But wasn't that one of the tenants of third wave feminism? Recognizing my right to be a feminine feminist? Reclaiming my desire to look like a female without that implying that I should not be taken seriously? Not having to dress like a man - boxy suits, clunky shoes, all the neutering options worn by generations that preceded us - in order to be listened to? Not having to swath myself in extra weight or extra clothes or to starve myself so that my hips and breasts and curves fall away and I can reach some sort of asexuality?

Because god knows, I've tried all those other options. I don't want to do it anymore.

It all made me think of Eve Ensler's Vagina Monologues, and the piece MY SHORT SKIRT. I saw Calista Flockhart perform it when they did a celebrity studded version in Madison Square Garden several years ago.

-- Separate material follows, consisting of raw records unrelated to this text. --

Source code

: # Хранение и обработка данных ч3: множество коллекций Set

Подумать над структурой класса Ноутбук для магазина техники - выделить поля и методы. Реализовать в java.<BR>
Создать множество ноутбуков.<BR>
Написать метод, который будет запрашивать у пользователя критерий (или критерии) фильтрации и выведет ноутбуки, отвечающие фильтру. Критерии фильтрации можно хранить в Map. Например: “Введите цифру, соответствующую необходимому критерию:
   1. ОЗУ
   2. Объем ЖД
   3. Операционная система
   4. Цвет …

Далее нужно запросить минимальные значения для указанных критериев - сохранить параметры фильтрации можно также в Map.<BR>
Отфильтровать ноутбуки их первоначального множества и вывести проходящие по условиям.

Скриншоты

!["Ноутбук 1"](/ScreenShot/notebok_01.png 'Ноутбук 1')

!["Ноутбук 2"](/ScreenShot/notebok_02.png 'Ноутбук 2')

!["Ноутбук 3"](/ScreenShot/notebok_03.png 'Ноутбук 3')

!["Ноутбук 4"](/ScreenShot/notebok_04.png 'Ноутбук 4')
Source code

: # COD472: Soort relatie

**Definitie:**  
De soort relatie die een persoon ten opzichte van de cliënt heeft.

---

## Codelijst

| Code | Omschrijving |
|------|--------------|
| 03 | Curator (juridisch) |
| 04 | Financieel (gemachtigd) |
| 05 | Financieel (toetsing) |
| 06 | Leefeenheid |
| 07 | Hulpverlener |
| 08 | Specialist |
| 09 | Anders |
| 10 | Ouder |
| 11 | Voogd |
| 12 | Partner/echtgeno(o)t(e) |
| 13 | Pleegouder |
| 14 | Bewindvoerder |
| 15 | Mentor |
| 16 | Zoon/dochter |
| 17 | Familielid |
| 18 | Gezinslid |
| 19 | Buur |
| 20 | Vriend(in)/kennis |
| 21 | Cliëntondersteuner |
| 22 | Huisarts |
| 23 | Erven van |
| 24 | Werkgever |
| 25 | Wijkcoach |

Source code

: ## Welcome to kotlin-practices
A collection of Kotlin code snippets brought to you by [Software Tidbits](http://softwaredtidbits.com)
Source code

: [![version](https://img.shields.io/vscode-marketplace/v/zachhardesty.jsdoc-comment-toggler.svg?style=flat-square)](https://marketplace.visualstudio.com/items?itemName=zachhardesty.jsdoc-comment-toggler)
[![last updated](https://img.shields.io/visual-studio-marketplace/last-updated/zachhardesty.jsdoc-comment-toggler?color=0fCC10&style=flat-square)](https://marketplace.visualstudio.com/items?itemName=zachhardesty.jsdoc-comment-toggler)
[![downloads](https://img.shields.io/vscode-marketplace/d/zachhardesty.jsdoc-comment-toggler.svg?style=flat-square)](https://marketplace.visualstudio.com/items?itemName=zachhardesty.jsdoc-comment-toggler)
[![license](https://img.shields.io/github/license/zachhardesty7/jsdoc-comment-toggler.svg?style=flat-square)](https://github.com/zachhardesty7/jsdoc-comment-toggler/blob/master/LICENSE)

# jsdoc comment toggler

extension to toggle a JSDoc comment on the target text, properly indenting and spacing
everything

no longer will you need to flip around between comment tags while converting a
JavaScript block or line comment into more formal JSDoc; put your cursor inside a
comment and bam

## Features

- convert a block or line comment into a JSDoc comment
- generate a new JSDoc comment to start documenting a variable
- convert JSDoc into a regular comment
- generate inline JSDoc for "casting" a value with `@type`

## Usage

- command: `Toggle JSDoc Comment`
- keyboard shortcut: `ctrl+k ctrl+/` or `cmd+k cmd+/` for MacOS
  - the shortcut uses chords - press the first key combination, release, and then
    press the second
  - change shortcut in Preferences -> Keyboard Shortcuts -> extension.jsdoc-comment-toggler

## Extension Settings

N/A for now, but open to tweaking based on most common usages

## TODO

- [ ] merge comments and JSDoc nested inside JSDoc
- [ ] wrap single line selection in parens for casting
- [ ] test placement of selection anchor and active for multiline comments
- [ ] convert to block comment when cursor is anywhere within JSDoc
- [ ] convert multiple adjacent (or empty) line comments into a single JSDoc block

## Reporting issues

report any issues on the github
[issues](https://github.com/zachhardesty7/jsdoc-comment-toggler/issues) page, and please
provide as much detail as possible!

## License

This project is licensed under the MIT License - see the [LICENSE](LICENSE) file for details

It was written by Chi-Chi Nwaizu.

My short skirt
is not an invitation
a provocation
an indication
that I want it
or give it
or that I hook.
...

My short skirt, believe it or not
has nothing to do with you.

My short skirt
is about discovering
the power of my lower calves
about cool autumn air traveling
up my inner thighs
about allowing everything I see
or pass or feel to live inside.

My short skirt is not proof
that I am stupid
or undecided
or a malleable little girl.

My short skirt is my defiance
I will not let you make me afraid
My short skirt is not showing off
this is who I am
before you made me cover it
or tone it down.
Get used to it.

...

My short skirt
is turquoise water
with swimming colored fish
a summer festival
in the starry dark
a bird calling
a train arriving in a foreign town
my short skirt is a wild spin
a full breath
a tango dip
my short skirt is
initiation
appreciation
excitation.

But mainly my short skirt
and everything under it
is Mine.
Mine.
Mine.


Yeah, so, that's my little diatribe for today.

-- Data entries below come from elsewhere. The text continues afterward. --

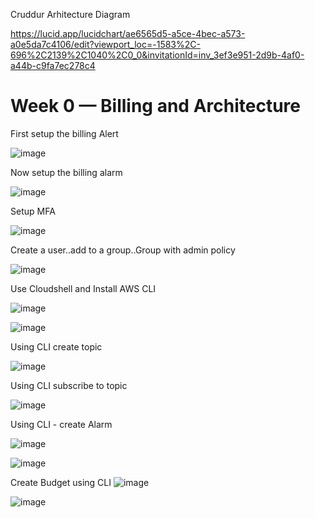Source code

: Cruddur Arhitecture Diagram 


https://lucid.app/lucidchart/ae6565d5-a5ce-4bec-a573-a0e5da7c4106/edit?viewport_loc=-1583%2C-696%2C2139%2C1040%2C0_0&invitationId=inv_3ef3e951-2d9b-4af0-a44b-c9fa7ec278c4


# Week 0 — Billing and Architecture

First setup the billing Alert

![image](https://user-images.githubusercontent.com/18515029/219445631-ed147147-71b1-40d2-84d4-e07c2c6d2253.png)


Now setup the billing alarm

![image](https://user-images.githubusercontent.com/18515029/219447152-1f81cbb3-0a8f-40fe-be6b-c5fd2fdb82ae.png)


Setup MFA

![image](https://user-images.githubusercontent.com/18515029/219618349-7145f1a3-261c-4833-b3d7-1cec232289a9.png)


Create a user..add to a group..Group with admin policy

![image](https://user-images.githubusercontent.com/18515029/219648915-345dba30-da15-4fad-8fcf-cdb857f4a190.png)


Use Cloudshell and Install AWS CLI

![image](https://user-images.githubusercontent.com/18515029/219652571-6ddce8c0-bedc-4c18-b500-d861a93a0d2a.png)

![image](https://user-images.githubusercontent.com/18515029/219652646-37d45183-c62c-4579-a9a5-ed0391f6af0e.png)

Using CLI create topic

![image](https://user-images.githubusercontent.com/18515029/219692094-849239a9-a775-4fa9-a0ca-7ef5a2c8f668.png)

Using CLI subscribe to topic

![image](https://user-images.githubusercontent.com/18515029/219692290-b1dfecc1-3be3-4197-8303-6f584b4f59e1.png)

Using CLI - create Alarm

![image](https://user-images.githubusercontent.com/18515029/219699231-98276155-768e-4961-a55d-9a38fc68069f.png)

![image](https://user-images.githubusercontent.com/18515029/219699453-80eba146-b9c4-4225-b4c1-e1109033b2ec.png)


Create Budget using CLI 
![image](https://user-images.githubusercontent.com/18515029/219697552-dd3c4978-c8c6-46bc-a403-928fc62cc817.png)

![image](https://user-images.githubusercontent.com/18515029/219697658-89584627-10e4-4560-b4ea-d2bac606e877.png)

Now read this doozy and think about all of those people who say that we as women have "arrived". Wonder how many other sick fucks are out there doing this to their daughters within our own borders?

11 Comments:

At 1:19 PM, Blogger Don't Be Silent DC said...

It all made me think of Eve Ensler's Vagina Monologues, and the piece MY SHORT SKIRT. I saw Calista Flockhart perform it when they did a celebrity studded version in Madison Square Garden several years ago.

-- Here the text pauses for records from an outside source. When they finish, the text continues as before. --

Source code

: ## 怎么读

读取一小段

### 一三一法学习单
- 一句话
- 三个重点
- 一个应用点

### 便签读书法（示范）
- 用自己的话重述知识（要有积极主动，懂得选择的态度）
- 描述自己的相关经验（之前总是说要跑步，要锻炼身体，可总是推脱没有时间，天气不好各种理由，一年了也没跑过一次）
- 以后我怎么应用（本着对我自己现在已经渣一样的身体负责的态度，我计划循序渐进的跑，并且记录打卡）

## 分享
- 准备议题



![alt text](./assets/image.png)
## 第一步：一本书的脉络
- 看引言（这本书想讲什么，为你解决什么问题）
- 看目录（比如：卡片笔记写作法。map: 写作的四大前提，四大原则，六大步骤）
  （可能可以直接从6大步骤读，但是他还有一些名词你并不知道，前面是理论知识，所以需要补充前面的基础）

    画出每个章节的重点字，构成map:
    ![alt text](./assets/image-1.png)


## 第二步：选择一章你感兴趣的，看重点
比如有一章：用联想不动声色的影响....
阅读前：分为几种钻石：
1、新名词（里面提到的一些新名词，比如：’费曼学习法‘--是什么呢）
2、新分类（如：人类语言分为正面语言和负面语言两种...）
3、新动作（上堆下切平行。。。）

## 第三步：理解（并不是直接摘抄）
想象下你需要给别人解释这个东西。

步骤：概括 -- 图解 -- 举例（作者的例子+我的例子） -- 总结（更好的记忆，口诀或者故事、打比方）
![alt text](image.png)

I was going to post that you should read this monologue...until you mentioned it yourself further down. It is empowering.

 
At 1:21 PM, Anonymous Anonymous said...

Whether or not you take this post down, I agree with it wholeheartedly. I wore a shortish skirt and crazy tights to see owen meany one night, and I sat in the front row, and an actor or two commented how obvious I was afterwards.

it's stupid to have to waffle between feeling liberated and powerful and feeling paranoid and slightly ashamed.

"My short skirt
is about discovering
the power of my lower calves
about cool autumn air traveling
up my inner thighs
about allowing everything I see
or pass or feel to live inside."

love that - I did the Vagina Monologues in college. Good times.

 
At 1:24 PM, Anonymous Anonymous said...

i just wrote a whole bunch of incredibly inappropriate things and deleted them. dude needs to fuck the fuck off.
or something. at least there was shrimp.

 
At 3:37 PM, Blogger hpmelon said...

Oh shit. I am sorry, but I wish I could have seen this conversation in person, because it is hi-larious. I cannot remember ever seeing you in anything inappropriate.

As MB put it so mildly he needs to fuck off.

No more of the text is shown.